Exercise material:
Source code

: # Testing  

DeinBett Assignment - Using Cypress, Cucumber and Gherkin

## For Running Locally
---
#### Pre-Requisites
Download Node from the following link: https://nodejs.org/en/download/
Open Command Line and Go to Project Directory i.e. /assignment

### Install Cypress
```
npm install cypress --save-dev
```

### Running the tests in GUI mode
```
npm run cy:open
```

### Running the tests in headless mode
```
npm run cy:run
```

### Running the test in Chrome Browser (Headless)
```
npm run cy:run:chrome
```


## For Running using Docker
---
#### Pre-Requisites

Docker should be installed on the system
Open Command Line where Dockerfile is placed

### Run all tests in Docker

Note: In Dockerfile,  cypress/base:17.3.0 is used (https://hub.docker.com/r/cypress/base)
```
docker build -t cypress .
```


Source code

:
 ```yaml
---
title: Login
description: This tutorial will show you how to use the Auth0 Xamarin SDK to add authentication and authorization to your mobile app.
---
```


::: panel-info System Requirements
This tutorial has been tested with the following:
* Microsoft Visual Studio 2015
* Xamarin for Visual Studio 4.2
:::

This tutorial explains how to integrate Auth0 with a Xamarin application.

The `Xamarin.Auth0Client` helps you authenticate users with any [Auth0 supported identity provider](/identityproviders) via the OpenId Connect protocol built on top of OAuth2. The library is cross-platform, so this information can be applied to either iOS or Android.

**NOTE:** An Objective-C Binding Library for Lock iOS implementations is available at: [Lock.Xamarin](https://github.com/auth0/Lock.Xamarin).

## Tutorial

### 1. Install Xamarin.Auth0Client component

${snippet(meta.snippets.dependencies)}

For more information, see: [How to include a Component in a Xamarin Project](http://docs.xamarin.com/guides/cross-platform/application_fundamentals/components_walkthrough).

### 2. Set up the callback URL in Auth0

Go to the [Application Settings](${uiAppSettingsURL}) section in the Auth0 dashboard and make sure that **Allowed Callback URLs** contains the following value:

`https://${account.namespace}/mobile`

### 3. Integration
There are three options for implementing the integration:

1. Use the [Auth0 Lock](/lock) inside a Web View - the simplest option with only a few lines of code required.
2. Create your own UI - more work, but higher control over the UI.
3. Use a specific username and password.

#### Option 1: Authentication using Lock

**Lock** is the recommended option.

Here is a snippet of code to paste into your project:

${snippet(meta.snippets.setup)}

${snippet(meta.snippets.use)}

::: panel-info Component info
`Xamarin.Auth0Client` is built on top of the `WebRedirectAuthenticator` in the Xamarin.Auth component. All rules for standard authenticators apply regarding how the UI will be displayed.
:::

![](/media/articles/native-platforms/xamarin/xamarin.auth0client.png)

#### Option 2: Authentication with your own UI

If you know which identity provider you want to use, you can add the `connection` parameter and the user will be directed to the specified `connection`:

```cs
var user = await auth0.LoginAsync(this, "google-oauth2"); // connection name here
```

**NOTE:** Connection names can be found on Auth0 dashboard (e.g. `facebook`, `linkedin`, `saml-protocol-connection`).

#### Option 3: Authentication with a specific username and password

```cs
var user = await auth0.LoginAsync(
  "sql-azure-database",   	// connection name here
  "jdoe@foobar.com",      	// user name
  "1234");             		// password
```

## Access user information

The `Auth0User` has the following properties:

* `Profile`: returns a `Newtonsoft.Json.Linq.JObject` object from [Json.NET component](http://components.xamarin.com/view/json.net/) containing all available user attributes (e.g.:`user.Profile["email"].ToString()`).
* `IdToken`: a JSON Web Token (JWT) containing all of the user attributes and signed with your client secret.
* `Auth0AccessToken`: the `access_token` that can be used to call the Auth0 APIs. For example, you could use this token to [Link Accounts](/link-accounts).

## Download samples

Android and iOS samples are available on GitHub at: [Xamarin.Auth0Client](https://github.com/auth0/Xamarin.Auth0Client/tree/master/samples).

--

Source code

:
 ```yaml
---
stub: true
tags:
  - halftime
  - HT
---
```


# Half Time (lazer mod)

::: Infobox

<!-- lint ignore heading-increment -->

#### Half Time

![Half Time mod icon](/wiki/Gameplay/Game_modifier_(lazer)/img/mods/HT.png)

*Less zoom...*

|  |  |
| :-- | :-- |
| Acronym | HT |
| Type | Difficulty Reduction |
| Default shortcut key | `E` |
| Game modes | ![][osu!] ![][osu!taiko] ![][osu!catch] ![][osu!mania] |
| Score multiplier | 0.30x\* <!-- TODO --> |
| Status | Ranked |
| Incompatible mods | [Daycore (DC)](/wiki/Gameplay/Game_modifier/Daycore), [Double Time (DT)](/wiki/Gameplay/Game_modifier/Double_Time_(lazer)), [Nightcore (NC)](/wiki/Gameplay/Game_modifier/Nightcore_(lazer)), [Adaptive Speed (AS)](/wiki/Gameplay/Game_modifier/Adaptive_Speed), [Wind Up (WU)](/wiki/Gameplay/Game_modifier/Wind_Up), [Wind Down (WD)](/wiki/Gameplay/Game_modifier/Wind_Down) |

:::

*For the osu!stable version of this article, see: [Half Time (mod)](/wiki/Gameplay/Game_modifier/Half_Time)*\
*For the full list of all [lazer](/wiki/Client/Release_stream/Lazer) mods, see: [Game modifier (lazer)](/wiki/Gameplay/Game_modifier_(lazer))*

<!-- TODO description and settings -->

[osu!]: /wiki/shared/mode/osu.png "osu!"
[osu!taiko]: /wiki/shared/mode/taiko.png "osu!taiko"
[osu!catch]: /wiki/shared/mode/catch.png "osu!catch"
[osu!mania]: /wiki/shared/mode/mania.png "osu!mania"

---

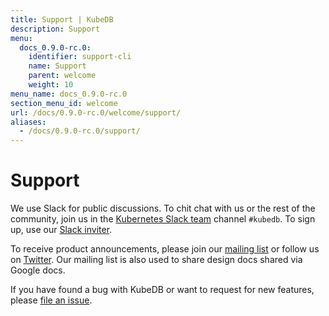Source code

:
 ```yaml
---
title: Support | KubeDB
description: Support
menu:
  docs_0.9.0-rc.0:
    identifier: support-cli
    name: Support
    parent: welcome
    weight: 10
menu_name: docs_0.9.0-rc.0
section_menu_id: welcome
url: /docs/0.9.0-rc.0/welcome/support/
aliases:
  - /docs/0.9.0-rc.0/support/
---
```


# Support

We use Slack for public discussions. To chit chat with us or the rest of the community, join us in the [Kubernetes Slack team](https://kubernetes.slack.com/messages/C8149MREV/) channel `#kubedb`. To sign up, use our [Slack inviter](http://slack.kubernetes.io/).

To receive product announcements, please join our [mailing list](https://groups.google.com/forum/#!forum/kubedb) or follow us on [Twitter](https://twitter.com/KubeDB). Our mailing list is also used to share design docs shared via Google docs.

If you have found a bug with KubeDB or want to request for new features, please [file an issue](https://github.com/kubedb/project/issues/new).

What this task involves: Using the entries above, give back exactly the line containing "Open Command Line and", the line containing "### Run all tests in Docker", and every line between them, and nothing else.

Response below:
Open Command Line and Go to Project Directory i.e. /assignment

### Install Cypress
```
npm install cypress --save-dev
```

### Running the tests in GUI mode
```
npm run cy:open
```

### Running the tests in headless mode
```
npm run cy:run
```

### Running the test in Chrome Browser (Headless)
```
npm run cy:run:chrome
```


## For Running using Docker
---
#### Pre-Requisites

Docker should be installed on the system
Open Command Line where Dockerfile is placed

### Run all tests in Docker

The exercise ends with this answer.